Restate the entries word for word, leaving nothing out.
*** DATA ***
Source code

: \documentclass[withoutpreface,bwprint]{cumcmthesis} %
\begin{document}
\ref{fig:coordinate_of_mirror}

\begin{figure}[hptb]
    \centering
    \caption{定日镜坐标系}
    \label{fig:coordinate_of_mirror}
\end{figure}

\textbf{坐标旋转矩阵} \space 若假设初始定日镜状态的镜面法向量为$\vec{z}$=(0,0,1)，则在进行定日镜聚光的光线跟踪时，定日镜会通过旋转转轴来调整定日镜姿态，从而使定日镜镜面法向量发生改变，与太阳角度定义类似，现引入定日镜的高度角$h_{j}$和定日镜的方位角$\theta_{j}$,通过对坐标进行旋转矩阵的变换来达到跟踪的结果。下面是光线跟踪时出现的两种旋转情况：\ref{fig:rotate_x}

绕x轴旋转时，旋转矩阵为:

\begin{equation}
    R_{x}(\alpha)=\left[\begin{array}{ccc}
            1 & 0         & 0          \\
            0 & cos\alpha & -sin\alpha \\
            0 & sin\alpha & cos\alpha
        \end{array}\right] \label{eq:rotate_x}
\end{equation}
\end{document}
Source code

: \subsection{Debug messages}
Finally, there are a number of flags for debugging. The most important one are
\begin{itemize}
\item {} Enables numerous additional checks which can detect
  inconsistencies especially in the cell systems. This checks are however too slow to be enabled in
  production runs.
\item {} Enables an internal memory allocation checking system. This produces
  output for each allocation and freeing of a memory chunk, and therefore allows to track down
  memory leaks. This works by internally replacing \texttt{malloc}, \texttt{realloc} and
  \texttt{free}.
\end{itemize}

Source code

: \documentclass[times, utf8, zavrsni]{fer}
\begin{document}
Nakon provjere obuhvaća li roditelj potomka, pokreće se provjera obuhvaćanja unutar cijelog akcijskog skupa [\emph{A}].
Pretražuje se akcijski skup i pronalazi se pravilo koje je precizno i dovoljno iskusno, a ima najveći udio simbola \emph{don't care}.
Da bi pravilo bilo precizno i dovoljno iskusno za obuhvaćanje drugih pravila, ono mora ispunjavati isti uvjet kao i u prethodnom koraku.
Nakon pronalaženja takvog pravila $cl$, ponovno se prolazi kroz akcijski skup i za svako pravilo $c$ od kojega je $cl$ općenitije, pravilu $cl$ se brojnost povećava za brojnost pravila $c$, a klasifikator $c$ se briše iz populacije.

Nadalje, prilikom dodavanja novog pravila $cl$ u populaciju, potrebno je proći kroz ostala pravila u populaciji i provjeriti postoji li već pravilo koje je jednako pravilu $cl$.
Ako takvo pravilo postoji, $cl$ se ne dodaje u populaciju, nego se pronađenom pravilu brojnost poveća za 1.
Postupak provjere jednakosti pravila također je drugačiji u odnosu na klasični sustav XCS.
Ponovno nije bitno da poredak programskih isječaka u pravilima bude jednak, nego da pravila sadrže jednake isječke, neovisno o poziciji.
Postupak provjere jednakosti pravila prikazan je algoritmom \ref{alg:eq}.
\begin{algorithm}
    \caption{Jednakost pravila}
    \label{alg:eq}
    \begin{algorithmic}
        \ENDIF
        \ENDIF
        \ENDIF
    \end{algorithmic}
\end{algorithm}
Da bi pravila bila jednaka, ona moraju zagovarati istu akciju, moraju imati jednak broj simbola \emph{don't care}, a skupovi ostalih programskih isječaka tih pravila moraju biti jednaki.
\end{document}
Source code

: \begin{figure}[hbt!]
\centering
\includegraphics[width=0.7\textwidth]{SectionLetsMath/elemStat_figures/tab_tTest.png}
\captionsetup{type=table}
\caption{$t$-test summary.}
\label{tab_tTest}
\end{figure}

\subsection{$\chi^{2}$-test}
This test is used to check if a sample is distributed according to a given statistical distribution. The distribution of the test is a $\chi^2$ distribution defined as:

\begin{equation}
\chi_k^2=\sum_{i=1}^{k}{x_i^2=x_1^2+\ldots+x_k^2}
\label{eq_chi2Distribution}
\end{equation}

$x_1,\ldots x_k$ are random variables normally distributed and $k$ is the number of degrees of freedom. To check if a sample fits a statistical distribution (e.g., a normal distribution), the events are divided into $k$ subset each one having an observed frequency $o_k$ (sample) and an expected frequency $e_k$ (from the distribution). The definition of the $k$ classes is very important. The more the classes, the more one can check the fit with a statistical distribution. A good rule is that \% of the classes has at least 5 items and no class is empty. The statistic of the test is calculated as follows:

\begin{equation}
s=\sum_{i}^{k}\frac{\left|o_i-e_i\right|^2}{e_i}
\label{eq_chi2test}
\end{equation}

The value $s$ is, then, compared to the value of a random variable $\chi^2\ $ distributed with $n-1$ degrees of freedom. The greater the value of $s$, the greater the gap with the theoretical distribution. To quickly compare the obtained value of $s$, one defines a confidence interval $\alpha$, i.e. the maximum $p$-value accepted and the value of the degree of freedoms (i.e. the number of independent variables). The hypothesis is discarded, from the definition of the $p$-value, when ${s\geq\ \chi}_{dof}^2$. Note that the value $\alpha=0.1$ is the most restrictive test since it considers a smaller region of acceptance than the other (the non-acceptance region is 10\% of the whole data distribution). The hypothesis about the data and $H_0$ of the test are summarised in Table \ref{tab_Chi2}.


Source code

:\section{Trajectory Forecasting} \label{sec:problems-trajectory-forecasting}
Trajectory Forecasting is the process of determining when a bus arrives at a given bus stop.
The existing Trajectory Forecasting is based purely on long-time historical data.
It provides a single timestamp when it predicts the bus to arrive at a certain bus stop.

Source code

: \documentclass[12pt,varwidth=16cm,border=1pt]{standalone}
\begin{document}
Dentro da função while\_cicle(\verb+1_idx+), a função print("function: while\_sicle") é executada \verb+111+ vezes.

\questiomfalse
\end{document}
*** End of DATA ***
SOLUTION TO THIS TASK:
Source code

: \documentclass[withoutpreface,bwprint]{cumcmthesis} %
\begin{document}
\ref{fig:coordinate_of_mirror}

\begin{figure}[hptb]
    \centering
    \caption{定日镜坐标系}
    \label{fig:coordinate_of_mirror}
\end{figure}

\textbf{坐标旋转矩阵} \space 若假设初始定日镜状态的镜面法向量为$\vec{z}$=(0,0,1)，则在进行定日镜聚光的光线跟踪时，定日镜会通过旋转转轴来调整定日镜姿态，从而使定日镜镜面法向量发生改变，与太阳角度定义类似，现引入定日镜的高度角$h_{j}$和定日镜的方位角$\theta_{j}$,通过对坐标进行旋转矩阵的变换来达到跟踪的结果。下面是光线跟踪时出现的两种旋转情况：\ref{fig:rotate_x}

绕x轴旋转时，旋转矩阵为:

\begin{equation}
    R_{x}(\alpha)=\left[\begin{array}{ccc}
            1 & 0         & 0          \\
            0 & cos\alpha & -sin\alpha \\
            0 & sin\alpha & cos\alpha
        \end{array}\right] \label{eq:rotate_x}
\end{equation}
\end{document}
Source code

: \subsection{Debug messages}
Finally, there are a number of flags for debugging. The most important one are
\begin{itemize}
\item {} Enables numerous additional checks which can detect
  inconsistencies especially in the cell systems. This checks are however too slow to be enabled in
  production runs.
\item {} Enables an internal memory allocation checking system. This produces
  output for each allocation and freeing of a memory chunk, and therefore allows to track down
  memory leaks. This works by internally replacing \texttt{malloc}, \texttt{realloc} and
  \texttt{free}.
\end{itemize}

Source code

: \documentclass[times, utf8, zavrsni]{fer}
\begin{document}
Nakon provjere obuhvaća li roditelj potomka, pokreće se provjera obuhvaćanja unutar cijelog akcijskog skupa [\emph{A}].
Pretražuje se akcijski skup i pronalazi se pravilo koje je precizno i dovoljno iskusno, a ima najveći udio simbola \emph{don't care}.
Da bi pravilo bilo precizno i dovoljno iskusno za obuhvaćanje drugih pravila, ono mora ispunjavati isti uvjet kao i u prethodnom koraku.
Nakon pronalaženja takvog pravila $cl$, ponovno se prolazi kroz akcijski skup i za svako pravilo $c$ od kojega je $cl$ općenitije, pravilu $cl$ se brojnost povećava za brojnost pravila $c$, a klasifikator $c$ se briše iz populacije.

Nadalje, prilikom dodavanja novog pravila $cl$ u populaciju, potrebno je proći kroz ostala pravila u populaciji i provjeriti postoji li već pravilo koje je jednako pravilu $cl$.
Ako takvo pravilo postoji, $cl$ se ne dodaje u populaciju, nego se pronađenom pravilu brojnost poveća za 1.
Postupak provjere jednakosti pravila također je drugačiji u odnosu na klasični sustav XCS.
Ponovno nije bitno da poredak programskih isječaka u pravilima bude jednak, nego da pravila sadrže jednake isječke, neovisno o poziciji.
Postupak provjere jednakosti pravila prikazan je algoritmom \ref{alg:eq}.
\begin{algorithm}
    \caption{Jednakost pravila}
    \label{alg:eq}
    \begin{algorithmic}
        \ENDIF
        \ENDIF
        \ENDIF
    \end{algorithmic}
\end{algorithm}
Da bi pravila bila jednaka, ona moraju zagovarati istu akciju, moraju imati jednak broj simbola \emph{don't care}, a skupovi ostalih programskih isječaka tih pravila moraju biti jednaki.
\end{document}
Source code

: \begin{figure}[hbt!]
\centering
\includegraphics[width=0.7\textwidth]{SectionLetsMath/elemStat_figures/tab_tTest.png}
\captionsetup{type=table}
\caption{$t$-test summary.}
\label{tab_tTest}
\end{figure}

\subsection{$\chi^{2}$-test}
This test is used to check if a sample is distributed according to a given statistical distribution. The distribution of the test is a $\chi^2$ distribution defined as:

\begin{equation}
\chi_k^2=\sum_{i=1}^{k}{x_i^2=x_1^2+\ldots+x_k^2}
\label{eq_chi2Distribution}
\end{equation}

$x_1,\ldots x_k$ are random variables normally distributed and $k$ is the number of degrees of freedom. To check if a sample fits a statistical distribution (e.g., a normal distribution), the events are divided into $k$ subset each one having an observed frequency $o_k$ (sample) and an expected frequency $e_k$ (from the distribution). The definition of the $k$ classes is very important. The more the classes, the more one can check the fit with a statistical distribution. A good rule is that \% of the classes has at least 5 items and no class is empty. The statistic of the test is calculated as follows:

\begin{equation}
s=\sum_{i}^{k}\frac{\left|o_i-e_i\right|^2}{e_i}
\label{eq_chi2test}
\end{equation}

The value $s$ is, then, compared to the value of a random variable $\chi^2\ $ distributed with $n-1$ degrees of freedom. The greater the value of $s$, the greater the gap with the theoretical distribution. To quickly compare the obtained value of $s$, one defines a confidence interval $\alpha$, i.e. the maximum $p$-value accepted and the value of the degree of freedoms (i.e. the number of independent variables). The hypothesis is discarded, from the definition of the $p$-value, when ${s\geq\ \chi}_{dof}^2$. Note that the value $\alpha=0.1$ is the most restrictive test since it considers a smaller region of acceptance than the other (the non-acceptance region is 10\% of the whole data distribution). The hypothesis about the data and $H_0$ of the test are summarised in Table \ref{tab_Chi2}.


Source code

:\section{Trajectory Forecasting} \label{sec:problems-trajectory-forecasting}
Trajectory Forecasting is the process of determining when a bus arrives at a given bus stop.
The existing Trajectory Forecasting is based purely on long-time historical data.
It provides a single timestamp when it predicts the bus to arrive at a certain bus stop.

Source code

: \documentclass[12pt,varwidth=16cm,border=1pt]{standalone}
\begin{document}
Dentro da função while\_cicle(\verb+1_idx+), a função print("function: while\_sicle") é executada \verb+111+ vezes.

\questiomfalse
\end{document}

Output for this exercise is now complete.